Ron DeSantis helicopter photo raises questions about campaign ethics | ltc-a

It was a photo op meant to turbocharge Republican voters, one that showed Florida Gov. Ron DeSantis posing in front of a helicopter Sunday on the southern Texas border.

But the display is creating an unwanted spotlight for Mr. DeSantis: The helicopter is funded by Texas taxpayers, raising questions about the political nature of the flight and its cost.

Federal law requires presidential candidates pay the fair market rate for non-commercial air travel and reimburse flight providers. In this case, the Texas Department of Public Safety owns the 2008 Eurocopter, according to a Federal Aviation Administration database of aircraft tail numbers.
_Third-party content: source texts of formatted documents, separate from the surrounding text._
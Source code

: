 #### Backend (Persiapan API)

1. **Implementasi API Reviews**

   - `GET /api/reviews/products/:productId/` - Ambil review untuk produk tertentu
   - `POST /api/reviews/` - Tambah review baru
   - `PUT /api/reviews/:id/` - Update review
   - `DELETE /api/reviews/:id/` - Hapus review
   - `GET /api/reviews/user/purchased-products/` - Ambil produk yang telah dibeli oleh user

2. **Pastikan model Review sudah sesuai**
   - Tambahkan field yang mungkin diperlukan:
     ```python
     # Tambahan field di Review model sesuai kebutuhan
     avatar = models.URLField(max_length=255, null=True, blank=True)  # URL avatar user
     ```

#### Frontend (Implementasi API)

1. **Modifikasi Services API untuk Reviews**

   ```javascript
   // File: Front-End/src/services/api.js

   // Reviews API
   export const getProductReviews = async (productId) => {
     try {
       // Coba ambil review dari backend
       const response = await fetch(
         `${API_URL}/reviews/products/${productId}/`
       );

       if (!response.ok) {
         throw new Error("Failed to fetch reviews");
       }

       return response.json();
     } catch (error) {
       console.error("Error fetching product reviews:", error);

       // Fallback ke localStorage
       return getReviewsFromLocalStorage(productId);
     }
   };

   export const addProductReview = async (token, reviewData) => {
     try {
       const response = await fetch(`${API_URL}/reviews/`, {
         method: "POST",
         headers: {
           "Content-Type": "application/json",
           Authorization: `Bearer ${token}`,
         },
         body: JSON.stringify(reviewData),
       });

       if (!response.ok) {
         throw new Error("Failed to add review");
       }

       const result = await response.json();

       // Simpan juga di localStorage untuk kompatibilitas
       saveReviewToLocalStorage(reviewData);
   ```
Also, ethics rule in Texas prevent officials from using state resources to support political campaigns.

Mr. DeSantis’ office suggested he was visiting the border in dual capacities, as both governor and presidential candidate, but his official schedule for governor failed to mention this. Jeremy Redfern, DeSantis’ spokesman in the governor’s office, asked the Texas Department of Public Safety questions about the helicopter flight on Wednesday.
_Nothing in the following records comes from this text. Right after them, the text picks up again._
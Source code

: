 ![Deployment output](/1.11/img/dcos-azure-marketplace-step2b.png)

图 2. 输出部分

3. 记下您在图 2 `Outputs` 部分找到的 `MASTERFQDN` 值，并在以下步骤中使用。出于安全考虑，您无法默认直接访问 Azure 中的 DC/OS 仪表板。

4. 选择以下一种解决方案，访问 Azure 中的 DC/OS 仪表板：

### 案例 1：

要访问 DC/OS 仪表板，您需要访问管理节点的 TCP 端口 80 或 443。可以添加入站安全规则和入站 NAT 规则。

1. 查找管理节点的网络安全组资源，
That agency said Mr. DeSantis was briefed during his visit on joint immigration enforcement activities between Florida and Texas at the border, part of a program known as Operation Lone Star.
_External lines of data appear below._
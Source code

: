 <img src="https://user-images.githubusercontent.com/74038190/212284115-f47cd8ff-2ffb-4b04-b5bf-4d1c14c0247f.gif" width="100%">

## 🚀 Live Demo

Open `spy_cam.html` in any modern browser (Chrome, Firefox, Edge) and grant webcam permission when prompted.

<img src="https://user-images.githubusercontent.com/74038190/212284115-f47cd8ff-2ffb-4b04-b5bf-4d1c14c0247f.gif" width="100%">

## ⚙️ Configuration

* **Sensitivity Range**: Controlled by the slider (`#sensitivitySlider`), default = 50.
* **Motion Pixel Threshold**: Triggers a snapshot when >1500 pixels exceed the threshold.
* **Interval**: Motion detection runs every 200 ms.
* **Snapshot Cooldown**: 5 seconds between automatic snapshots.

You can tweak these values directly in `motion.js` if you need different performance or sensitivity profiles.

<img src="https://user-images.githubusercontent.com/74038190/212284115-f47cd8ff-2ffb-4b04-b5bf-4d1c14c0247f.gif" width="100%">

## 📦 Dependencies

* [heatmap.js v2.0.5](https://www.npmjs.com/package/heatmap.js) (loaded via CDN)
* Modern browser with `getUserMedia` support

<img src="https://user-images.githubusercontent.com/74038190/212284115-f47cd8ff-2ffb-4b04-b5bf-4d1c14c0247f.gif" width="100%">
« The briefing included an aerial tour provided by DPS to give Governor DeSantis a clearer understanding of how Florida’s resources are being used along our southern border and to see the challenges firsthand, » Ericka Miller, spokeswoman for the Texas Department of Public Safety, he said in an email Wednesday.

Mr. DeSantis’ campaign shared the helicopter photo on Twitter on Monday, the same day it proposed a series of far-right immigration policies in a campaign speech in Eagle Pass, a small Texas border town.

Reflecting the divided nature of his duties, Mr. DeSantis wore a white, short-sleeved shirt on Sunday with « Governor Ron DeSantis » written on the right and « DeSantis for President » on the left.

Mr. DeSantis’ use of taxpayer-funded helicopter was first reported by The daily beast, who also noted that she took a boat tour on the Rio Grande as part of her visit. A reporter from Fox News accompanied him air and from waterfall.

That boat is owned by the Florida Fish and Wildlife Conservation Commission, the New York Times confirmed. The state agency had previously deployed the ship there through a mutual aid agreement and as part of the Operation Lone Star program.

Mr. Redfern, in a statement, disputed that there was anything inappropriate about Mr. DeSantis’s trip on the Florida taxpayer-owned boat.

« Participating in a routine patrol with FWC is not outside the scope of the governor’s job as chief state executive, » he said.

Myles Martin, spokesman for the Federal Election Commission, said in an email Wednesday that he was unable to comment on specific candidates or their activities. But she pointed out that federal campaign finance rules require candidates to reimburse federal, state or local government entities when they use aircraft they own to campaign.

Political committees must also reimburse costs associated with other means of transport, including travel by boat.

Mr. DeSantis has previously faced allegations that he inappropriately blurred the lines between his official duties and his campaign.

As Mr. DeSantis prepared to sign off on Florida’s record-breaking budget earlier this month, state lobbyists and lawmakers said the governor’s staff called them to seek campaign contributions or policy endorsements, activities that normally would have been done by members of Mr. DeSantis’ campaign. The conversations left lobbyists and lawmakers fearful Mr. DeSantis would veto their plans from the budget if they didn’t comply, they said.

And when Mr. DeSantis signed off on the budget, he vetoed several bills sponsored by State Senator Joe Gruters, a Republican who backed former President Donald J. Trump, the Republican frontrunner. Mr. Gruters accused the governor of punishment, calling him « bad » and saying he chose to « punish ordinary Florida residents » over a political disagreement.

The governor’s office denied that the vetoes were political. And at a press conference in Tampa last week, Mr. DeSantis said there was nothing wrong with aides in his office supporting his campaign in their « spare time. »

But Nikki Fried, the chairman of the Florida Democratic Party, filed election and state ethics complaints against three top officials in the governor’s office. « Any reasonable person could infer from the report that our governor was holding the state budget hostage in exchange for political endorsements and donations — actions that are both unethical and illegal, » Ms. Fried said in a statement.

Earlier this year, DeSantis also signed into law a bill protecting his travel logs from public disclosure by preventing a taxpayer funds account from being used to cover safety and other costs on his campaign trips.